If submissions are rejected by a majority vote, the person who submitted the amendments shall be duly notified.



Meeting Resolutions. Any member may submit a proposed amendment to the Constitution and Bylaws by resolution at the Annual General Meeting of the CLUB at which a quorum is present. Seventy-five (75) percent of all recorded votes from the membership present will be required to accept the proposed amendment for full membership balloting. Immediately after the meeting the Secretary shall send to each member in good standing a notice of intention to amend the Constitution and Bylaws. Amendments shall be in affect should a two-thirds (2/3) vote of all eligible members be received. Voting must be by email or mail in ballots, proxies are not allowed.





The accounting year for the CLUB’s activities, finances, and reporting shall be the calendar year (January 01 through December 31).

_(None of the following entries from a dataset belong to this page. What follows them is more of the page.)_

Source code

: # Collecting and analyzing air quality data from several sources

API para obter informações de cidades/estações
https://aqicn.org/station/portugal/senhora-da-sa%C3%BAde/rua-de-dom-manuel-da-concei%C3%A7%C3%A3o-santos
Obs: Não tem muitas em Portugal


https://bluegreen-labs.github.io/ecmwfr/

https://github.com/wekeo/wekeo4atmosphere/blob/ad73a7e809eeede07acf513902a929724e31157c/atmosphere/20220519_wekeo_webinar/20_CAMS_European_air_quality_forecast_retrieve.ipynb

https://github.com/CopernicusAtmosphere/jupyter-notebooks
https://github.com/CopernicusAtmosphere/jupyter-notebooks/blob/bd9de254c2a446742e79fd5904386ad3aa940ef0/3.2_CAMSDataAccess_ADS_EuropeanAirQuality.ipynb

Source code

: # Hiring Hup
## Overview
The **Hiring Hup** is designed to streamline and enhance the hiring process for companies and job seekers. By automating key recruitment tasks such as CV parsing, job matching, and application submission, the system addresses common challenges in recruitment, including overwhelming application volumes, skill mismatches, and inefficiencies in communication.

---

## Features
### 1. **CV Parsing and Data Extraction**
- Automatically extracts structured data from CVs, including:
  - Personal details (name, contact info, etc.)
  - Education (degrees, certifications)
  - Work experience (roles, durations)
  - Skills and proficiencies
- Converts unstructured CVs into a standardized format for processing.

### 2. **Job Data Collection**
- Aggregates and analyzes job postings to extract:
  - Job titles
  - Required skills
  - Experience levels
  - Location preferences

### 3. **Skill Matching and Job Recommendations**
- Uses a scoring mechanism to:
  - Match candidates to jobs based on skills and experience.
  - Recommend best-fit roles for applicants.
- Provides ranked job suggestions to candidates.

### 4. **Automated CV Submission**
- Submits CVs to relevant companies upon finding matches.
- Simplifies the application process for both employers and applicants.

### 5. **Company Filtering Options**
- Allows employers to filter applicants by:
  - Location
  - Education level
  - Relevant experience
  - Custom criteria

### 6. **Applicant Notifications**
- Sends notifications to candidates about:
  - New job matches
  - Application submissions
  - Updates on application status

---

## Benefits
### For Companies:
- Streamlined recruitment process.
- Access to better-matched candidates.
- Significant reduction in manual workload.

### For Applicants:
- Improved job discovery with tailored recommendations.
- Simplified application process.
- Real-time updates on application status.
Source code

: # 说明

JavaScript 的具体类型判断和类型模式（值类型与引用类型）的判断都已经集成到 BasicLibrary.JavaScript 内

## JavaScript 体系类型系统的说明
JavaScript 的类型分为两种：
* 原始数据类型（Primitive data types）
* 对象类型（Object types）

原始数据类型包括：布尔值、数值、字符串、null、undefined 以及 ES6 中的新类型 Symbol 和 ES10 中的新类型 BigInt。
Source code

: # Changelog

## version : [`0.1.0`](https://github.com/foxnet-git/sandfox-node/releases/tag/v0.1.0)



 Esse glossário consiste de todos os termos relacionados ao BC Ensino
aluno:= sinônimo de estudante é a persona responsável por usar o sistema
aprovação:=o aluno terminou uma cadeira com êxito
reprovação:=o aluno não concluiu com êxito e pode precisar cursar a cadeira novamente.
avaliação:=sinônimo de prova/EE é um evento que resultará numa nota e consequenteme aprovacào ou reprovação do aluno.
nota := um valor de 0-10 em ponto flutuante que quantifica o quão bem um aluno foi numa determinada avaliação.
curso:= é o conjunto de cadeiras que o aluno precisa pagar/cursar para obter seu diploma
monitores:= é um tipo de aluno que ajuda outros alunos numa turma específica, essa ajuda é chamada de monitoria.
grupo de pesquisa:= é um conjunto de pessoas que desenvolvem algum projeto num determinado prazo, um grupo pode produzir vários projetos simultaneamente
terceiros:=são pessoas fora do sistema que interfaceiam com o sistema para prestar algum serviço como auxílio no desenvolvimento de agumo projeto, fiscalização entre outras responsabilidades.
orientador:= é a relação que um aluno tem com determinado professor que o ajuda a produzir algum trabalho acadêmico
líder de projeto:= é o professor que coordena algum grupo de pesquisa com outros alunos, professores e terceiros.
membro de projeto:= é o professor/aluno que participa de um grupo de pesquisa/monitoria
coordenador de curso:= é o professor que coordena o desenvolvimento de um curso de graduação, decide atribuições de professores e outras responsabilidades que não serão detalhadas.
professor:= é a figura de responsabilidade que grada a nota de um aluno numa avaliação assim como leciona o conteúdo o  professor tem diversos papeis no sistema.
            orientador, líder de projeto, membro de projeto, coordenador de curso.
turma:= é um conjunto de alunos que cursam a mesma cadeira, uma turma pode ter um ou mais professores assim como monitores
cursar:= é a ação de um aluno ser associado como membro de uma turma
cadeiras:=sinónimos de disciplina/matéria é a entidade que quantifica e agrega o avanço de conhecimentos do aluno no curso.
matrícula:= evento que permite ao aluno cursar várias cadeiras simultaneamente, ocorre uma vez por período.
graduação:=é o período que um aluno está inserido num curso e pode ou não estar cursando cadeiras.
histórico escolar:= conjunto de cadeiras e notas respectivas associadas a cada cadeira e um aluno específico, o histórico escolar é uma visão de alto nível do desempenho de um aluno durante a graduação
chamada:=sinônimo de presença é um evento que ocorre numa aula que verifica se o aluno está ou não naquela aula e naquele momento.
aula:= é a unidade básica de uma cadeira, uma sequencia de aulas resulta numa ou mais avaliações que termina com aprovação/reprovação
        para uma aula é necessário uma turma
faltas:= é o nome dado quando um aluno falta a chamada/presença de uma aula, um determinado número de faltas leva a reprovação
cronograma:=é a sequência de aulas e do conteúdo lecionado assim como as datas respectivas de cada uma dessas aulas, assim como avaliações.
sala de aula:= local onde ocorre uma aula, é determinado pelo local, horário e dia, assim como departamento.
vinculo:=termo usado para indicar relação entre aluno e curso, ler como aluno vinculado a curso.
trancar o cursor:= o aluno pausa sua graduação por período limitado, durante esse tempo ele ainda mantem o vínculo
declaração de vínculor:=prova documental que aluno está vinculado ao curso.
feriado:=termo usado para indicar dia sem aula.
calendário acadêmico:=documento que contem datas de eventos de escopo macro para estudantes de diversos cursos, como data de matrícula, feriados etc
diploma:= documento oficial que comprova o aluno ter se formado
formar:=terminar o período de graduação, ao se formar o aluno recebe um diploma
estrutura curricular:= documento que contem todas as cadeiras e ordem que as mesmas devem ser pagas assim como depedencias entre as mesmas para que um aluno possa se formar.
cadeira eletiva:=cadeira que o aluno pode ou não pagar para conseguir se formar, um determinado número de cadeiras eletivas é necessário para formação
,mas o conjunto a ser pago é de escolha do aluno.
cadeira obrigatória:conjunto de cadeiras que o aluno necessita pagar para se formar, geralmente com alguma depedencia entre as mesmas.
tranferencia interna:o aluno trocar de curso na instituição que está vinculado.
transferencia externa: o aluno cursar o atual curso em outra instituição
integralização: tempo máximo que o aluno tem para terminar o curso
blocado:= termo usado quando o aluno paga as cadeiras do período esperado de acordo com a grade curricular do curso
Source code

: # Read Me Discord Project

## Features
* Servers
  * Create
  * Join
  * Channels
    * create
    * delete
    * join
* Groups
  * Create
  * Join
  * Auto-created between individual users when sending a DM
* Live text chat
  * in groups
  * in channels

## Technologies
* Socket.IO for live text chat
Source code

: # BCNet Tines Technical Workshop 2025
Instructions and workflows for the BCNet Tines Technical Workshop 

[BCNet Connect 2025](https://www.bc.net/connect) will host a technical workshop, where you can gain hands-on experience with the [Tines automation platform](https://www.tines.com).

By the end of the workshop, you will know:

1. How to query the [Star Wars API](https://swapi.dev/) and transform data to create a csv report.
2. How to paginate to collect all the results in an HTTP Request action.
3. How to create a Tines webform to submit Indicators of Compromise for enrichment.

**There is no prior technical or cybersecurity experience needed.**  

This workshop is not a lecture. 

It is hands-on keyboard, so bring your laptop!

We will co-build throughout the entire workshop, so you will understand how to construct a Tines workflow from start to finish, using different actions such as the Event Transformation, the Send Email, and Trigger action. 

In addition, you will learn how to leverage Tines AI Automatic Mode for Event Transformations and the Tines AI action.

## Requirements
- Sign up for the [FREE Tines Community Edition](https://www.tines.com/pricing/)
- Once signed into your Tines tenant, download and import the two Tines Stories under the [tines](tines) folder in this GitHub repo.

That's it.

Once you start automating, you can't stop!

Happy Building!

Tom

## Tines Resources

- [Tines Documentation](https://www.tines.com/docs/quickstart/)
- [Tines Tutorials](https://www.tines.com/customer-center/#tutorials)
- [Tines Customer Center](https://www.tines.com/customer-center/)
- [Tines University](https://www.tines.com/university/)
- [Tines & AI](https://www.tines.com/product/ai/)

Notification of meetings of the Executive Council and the Board of Directors shall be set up by the President by mail thirty (30) days prior to the meeting date. Meetings shall be conducted by use of mail through the Secretary, electronic means, or telephone, on an individual basis.



All Executive Council meeting decisions shall be published by the Secretary.



An annual general meeting (AGM) shall be scheduled by the Club to be held once per calendar year at a time and a place to be determined by the Board of Directors.



The President shall be the prime contact and recording agent in individual meetings and all official communications shall be recorded.



At meetings of the CLUB, the order of business, so far as the character and nature of the meeting may permit, shall be as follows:

  1. Roll call

  2. Minutes of the last meeting

  3. Report of the President

  4. Report of Secretary

  5. Report of Treasurer

  6. Reports of Committees

  7. Election of Officers and Board (at annual meeting)

  8. Election of new members

  9. Unfinished business

  10. New Business

  11. Adjournment


At meetings of the Board, the order of business, unless otherwise directed by majority vote of those present, shall be as follows:

  1. Reading of the minutes of last meeting

  2. Report of Secretary

  3. Report of Treasurer

  4. Reports of Committees

  5. Unfinished business

  6. Election of new members

  7. New business

  8. Adjournment






The CLUB may be dissolved at any time by the violation of its own Constitution, the reduction in membership to less than ten (10) persons, or by providing to the CKC, written documentation signed by at least two-thirds (2/3) of the members of the CLUB who are in favour of this decision. In the event of the dissolution of the CLUB, by voluntary or involuntary means of action of law, none of the property of the CLUB, nor any proceeds thereof, nor any assets of the CLUB shall be distributed in any form to any members or to the members as a whole, but after payments of the debts of the CLUB, its property and assets shall be turned over to a charitable organization for the benefit of dogs. Such an organization shall be selected by the Board of Directors at the time of dissolution.